Literatürde Hesiodos’in anlatımlarının ata-erkil olduğu ve Pandora üzerinden kadın düşmanlığı yaptığı iddia edilir. Oysa burada arketipal anlamda “dişil enerji olarak nefs” anlatılmaktadır ki yine literatürde haklı olarak Havva miti ile benzerlik kurulmaktadır.[4] Tikel ruhun yahut doğal bilinç olarak insan nefsinin, maddenin cazibesine kapılarak yaşadığı hayatı cehenneme çevirmesi, sembolik olarak dile getirilmektedir. Bir tek geriye “umut” kalmıştır. Bu da “pişmanlık” sonrası ortaya çıkmış, daha doğrusu “anımsanmış”tır.
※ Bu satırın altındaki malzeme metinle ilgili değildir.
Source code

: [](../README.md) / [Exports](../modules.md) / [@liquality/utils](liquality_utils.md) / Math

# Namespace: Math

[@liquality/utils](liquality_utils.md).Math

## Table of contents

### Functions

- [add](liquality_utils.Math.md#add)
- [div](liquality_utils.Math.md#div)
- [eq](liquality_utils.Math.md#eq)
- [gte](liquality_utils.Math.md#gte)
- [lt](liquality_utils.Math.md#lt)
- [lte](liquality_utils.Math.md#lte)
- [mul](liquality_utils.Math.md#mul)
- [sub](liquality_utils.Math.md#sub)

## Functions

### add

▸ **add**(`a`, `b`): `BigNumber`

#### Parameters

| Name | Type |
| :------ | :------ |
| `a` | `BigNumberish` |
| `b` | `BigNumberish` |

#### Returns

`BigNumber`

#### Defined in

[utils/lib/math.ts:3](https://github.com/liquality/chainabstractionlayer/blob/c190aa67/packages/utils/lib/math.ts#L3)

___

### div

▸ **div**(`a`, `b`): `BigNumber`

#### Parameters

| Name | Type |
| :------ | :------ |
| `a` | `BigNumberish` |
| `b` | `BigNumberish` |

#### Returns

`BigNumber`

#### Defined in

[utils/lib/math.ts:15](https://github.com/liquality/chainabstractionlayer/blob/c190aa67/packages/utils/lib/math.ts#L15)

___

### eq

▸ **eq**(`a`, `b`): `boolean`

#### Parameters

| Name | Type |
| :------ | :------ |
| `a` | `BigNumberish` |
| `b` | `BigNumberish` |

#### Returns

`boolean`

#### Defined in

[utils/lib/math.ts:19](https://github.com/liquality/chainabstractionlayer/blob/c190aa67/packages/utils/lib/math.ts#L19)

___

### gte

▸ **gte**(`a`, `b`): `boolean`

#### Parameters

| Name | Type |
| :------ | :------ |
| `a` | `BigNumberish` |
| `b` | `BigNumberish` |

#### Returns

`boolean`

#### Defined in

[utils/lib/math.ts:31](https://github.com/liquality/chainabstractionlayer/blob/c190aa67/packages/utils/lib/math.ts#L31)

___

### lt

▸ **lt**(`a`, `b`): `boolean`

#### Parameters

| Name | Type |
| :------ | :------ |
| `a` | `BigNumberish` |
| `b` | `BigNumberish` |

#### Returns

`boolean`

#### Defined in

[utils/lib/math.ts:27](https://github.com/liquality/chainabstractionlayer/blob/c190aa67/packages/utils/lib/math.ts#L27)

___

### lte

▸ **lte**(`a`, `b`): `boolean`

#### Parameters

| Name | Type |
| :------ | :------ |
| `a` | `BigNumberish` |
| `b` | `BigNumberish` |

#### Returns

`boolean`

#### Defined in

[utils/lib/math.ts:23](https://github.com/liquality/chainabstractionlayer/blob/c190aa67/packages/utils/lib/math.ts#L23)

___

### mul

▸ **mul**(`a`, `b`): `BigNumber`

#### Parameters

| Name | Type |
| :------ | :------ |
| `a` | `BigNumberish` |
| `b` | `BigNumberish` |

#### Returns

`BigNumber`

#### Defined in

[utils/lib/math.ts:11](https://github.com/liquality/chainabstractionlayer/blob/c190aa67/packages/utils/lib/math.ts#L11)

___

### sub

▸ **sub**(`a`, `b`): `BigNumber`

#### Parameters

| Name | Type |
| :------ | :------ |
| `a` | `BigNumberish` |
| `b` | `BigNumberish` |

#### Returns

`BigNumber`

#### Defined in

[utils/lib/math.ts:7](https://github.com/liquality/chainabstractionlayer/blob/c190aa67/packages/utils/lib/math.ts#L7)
Pandora’nın son anda kutunun kapağı kapatması, işte bu pişmanlığın alegorik bir anlatımıdır. Kişinin özsel doğasına, Tanrı yasasına karşı tutumu neticesinde ortaya çıkan bu pişmanlık ve yegâne ışık olarak umut ile artık kurtuluşunu isteyebilir.
Tüm bu mitik anlatımlarda Elpis, her ne kadar “Olumlu bir beklenti” anlamında umuda işaret etse de aynı zamanda “Bilmediğimiz günahların kefaretini ödemek üzere dünyaya gönderilmiş olma”, “Bu dünyaya sürgün edilmiş olma” düşüncesinin kişide “Bilinçli yahut bilinç dışı bir farkındalık olarak” bulunmasından dolayı, bir tür endişe, korku ve vesveseyi de içerir. Çünkü “kurtulamama” olasılığı ve dolayısıyla aynı trajediyi yeniden yaşama, yani tekrardan bedenlenerek bu dünyaya düşüş [Kathados] düşüncesi, işte bu endişenin kaynağıdır. Temel anksiyete kaynağı olarak “ölüm korkusu”nun ötesinde, “manevi gelecek/istikbal”inin, “ahiret”inin ne olacağının sorgulanması, temel bir yoksunluk ve depresyon kaynağı olabilecektir. Nitekim Antik Yunan mitlerine göre Tanrılar’ın “Elpis”e ihtiyacı yoktur. Çünkü Tanrılar, “ölümsüzdür”. O halde Elpis, “karma yasasından”, yeniden bedenlenme yasasından kurtulma, yani “ölümsüz olma umudu”dur denilebilir.
Bu anlamda Pandora miti, insanlar ile tanrılar arasında, yani ölümlüler ile ölümsüzler, daha doğrusu ölümlü olma ve ölümsüz olma arasındaki ayrımı yapan, eşsiz bir sembolik anlatım olarak nitelendirilmektedir. Aden bahçesinden ayrılmış/atılmış/sürülmüş olan insanın halini betimler.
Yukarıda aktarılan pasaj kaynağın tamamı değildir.